Stoping ISIL Is Our Duty


Why British military action against ISIL’s barbarity, but not Assad’s butchery? And shouldn’t the haunting, ill-fated legacy of invading Iraq instruct us to stay well clear?

In the Cabinet in 2003 I backed Tony Blair over Iraq because I honestly believed Saddam had weapons of mass destruction. I was wrong: he didn’t – we went to war on a lie. And the aftermath was disastrous.

Which has made me deeply allergic to anything similar in the region – certainly anything remotely hinting of western cowboy intervention.

But that doesn’t mean doing nothing. When I was Africa Minister we were right to intervene and save Sierra Leone from savagery in 2000 and also to prevent genocide of Muslims in Kosovo in 1999.

The Syrian horror from which ISIL has sprung is very different. Of course Assad’s forces have unleashed waves of terror, but his Jihadist opponents have also committed terrible atrocities.

Instead of trying – and humiliatingly failing – to bounce Parliament into backing a military strike in Syria in late August 2013, David Cameron should have promoted a negotiated solution from the very beginning. That was always going to be the only way to get Assad – and more important his backers – to shift towards compromise.

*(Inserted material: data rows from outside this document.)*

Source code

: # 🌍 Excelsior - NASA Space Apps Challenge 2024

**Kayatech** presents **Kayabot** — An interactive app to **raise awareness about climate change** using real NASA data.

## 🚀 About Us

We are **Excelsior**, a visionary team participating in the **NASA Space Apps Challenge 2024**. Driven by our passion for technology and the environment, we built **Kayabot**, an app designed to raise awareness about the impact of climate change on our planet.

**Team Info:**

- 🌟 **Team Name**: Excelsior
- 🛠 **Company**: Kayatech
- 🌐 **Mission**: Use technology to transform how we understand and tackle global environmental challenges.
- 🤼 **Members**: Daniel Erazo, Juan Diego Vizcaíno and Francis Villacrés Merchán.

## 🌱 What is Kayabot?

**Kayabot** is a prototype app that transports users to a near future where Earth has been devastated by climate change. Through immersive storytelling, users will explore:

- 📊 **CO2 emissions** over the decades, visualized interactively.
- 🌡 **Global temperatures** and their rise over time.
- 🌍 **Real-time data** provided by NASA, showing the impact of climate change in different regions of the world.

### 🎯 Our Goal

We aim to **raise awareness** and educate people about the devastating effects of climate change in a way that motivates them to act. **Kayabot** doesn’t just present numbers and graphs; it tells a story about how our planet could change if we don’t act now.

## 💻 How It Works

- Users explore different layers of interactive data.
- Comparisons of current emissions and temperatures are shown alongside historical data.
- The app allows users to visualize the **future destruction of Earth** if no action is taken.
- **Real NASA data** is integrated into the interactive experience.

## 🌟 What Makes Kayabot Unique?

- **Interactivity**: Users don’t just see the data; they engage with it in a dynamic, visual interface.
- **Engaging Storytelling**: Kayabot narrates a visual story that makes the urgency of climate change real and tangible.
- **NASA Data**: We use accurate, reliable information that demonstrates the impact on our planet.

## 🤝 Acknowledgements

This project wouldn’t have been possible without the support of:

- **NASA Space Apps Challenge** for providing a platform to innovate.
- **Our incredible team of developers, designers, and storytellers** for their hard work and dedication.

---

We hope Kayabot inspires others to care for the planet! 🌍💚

For Syria never was some simplistic battle between evil and good, between a barbaric dictator and a repressed people.
It is a civil war: a quagmire into which Britain should tread at dire peril, at its heart the incendiary internal Islamic conflict – Sunni versus Shia, and their chief protagonists Saudi Arabia versus Iran. And also a cold-war hangover: the US with all its considerable assets in the region versus Russia with its only Mediterranean port in Syria.

Even more crucially, Assad is backed by 40 per cent of the population, his ruling Shia-aligned Alawites fearful of being oppressed by the Sunni majority along with Kurds, Christians and other minorities. Although few like his repressive Baathist rule, they fear even more the alternative – becoming victims of genocide, Jihadism or Sharia extremism.

Assad never was going to be defeated. And if western military intervention had somehow toppled him without a settlement in place, violent chaos in the Syrian quicksand would still have ensued.

As the UN set out, a political solution was always the imperative. And that means negotiating with Assad’s regime, and with the Russians and Iranians standing behind him. Our failure to undertake this is a major reason why the civil war has been so prolonged and why ISIL has been allowed to flourish.

Medieval both in its barbarism and in its fanatical religious zeal which views its own narrow Wahhabi sect dating from the 18th century as possessing the sole truth, ISIL labels non-Wahhabi Muslims (even fellow Sunnis) as apostates – the justification for exterminating both them and any other religious group blocking their way to establishing a caliphate.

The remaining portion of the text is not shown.